(Exercise materials begins)

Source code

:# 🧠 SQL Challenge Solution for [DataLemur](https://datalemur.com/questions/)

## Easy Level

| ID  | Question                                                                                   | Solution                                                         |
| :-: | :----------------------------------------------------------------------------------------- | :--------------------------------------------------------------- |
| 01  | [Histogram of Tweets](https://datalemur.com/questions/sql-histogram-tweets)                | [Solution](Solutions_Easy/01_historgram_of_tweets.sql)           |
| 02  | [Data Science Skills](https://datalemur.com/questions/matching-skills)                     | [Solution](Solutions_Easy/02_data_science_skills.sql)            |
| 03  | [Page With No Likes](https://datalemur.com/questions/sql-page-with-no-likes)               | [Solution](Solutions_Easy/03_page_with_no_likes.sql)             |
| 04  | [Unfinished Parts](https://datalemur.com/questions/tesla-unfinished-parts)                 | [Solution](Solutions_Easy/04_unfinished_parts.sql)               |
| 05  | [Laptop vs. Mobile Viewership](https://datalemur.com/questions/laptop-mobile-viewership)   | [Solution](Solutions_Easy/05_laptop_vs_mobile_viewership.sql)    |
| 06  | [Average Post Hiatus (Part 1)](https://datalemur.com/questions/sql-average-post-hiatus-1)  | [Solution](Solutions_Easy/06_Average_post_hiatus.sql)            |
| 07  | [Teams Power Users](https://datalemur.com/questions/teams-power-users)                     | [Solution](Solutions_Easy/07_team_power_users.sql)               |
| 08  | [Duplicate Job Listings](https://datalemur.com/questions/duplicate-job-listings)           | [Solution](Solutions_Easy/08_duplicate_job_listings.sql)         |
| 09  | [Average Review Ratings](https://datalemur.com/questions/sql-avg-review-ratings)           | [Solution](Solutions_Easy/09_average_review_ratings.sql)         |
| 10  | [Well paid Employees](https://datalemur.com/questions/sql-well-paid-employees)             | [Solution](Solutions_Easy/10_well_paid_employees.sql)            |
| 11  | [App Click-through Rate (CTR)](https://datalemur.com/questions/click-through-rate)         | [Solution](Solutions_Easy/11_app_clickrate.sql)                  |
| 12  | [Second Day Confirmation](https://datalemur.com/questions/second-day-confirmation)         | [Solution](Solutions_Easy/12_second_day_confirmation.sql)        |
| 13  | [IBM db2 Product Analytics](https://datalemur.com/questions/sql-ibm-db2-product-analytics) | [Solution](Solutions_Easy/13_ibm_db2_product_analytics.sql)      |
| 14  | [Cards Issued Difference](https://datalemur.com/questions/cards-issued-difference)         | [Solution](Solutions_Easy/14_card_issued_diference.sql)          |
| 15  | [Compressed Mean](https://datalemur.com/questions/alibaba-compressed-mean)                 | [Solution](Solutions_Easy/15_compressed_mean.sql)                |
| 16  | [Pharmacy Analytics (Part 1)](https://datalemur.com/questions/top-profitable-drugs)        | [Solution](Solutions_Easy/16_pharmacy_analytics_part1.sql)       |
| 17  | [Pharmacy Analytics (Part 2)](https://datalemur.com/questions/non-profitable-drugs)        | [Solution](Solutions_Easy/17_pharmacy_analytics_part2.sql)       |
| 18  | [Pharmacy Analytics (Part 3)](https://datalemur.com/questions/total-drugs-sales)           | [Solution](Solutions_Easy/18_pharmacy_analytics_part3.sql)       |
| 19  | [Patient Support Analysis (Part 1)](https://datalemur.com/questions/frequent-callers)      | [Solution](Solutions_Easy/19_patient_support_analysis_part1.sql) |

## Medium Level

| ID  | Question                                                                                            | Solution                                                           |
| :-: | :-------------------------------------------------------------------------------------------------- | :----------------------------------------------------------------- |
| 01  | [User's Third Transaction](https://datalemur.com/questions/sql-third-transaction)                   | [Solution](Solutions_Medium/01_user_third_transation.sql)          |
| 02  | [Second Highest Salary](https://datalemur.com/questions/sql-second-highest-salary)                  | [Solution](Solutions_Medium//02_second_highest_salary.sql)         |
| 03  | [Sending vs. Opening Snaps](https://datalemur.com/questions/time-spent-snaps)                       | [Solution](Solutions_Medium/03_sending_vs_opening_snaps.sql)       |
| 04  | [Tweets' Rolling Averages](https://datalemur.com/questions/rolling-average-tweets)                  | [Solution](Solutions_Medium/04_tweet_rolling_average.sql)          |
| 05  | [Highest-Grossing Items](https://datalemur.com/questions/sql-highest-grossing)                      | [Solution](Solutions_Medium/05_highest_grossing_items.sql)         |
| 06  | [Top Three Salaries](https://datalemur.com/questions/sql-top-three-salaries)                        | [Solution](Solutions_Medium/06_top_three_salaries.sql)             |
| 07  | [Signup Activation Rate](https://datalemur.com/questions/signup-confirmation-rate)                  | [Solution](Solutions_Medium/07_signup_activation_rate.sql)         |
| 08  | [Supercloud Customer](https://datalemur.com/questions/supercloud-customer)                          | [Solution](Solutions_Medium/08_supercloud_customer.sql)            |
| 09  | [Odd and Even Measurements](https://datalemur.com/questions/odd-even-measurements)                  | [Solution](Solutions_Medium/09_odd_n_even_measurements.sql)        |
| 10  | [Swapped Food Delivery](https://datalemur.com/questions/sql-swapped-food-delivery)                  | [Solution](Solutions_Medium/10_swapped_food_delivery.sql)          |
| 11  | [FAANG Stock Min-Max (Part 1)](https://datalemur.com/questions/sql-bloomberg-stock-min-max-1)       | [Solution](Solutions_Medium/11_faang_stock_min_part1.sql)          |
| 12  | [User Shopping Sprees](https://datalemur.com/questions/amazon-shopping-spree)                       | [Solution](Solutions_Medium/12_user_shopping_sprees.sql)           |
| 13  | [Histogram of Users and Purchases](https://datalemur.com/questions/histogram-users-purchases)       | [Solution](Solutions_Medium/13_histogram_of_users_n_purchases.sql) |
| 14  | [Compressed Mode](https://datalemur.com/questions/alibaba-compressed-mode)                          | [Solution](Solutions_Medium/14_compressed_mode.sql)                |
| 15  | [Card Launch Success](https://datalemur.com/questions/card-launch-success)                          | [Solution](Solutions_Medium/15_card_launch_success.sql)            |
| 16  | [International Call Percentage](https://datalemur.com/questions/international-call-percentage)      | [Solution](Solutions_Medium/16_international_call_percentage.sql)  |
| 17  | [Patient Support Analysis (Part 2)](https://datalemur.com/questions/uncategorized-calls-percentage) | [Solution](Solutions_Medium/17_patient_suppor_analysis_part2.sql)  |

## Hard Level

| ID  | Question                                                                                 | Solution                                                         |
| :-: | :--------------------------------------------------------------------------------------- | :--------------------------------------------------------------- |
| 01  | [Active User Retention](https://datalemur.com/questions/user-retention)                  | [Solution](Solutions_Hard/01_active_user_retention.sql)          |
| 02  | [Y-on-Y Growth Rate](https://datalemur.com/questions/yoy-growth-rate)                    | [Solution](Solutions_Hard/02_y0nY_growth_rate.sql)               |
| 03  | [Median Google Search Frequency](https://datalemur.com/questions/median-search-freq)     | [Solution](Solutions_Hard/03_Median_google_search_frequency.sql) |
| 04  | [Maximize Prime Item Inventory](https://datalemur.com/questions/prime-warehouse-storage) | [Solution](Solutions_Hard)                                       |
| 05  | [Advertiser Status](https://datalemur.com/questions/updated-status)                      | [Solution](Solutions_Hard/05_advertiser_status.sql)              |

(Exercise materials ends)

### Task details:
Among the records, find every line holding the word "Highest" and copy it.

### Output:
| 02  | [Second Highest Salary](https://datalemur.com/questions/sql-second-highest-salary)                  | [Solution](Solutions_Medium//02_second_highest_salary.sql)         |
| 05  | [Highest-Grossing Items](https://datalemur.com/questions/sql-highest-grossing)                      | [Solution](Solutions_Medium/05_highest_grossing_items.sql)         |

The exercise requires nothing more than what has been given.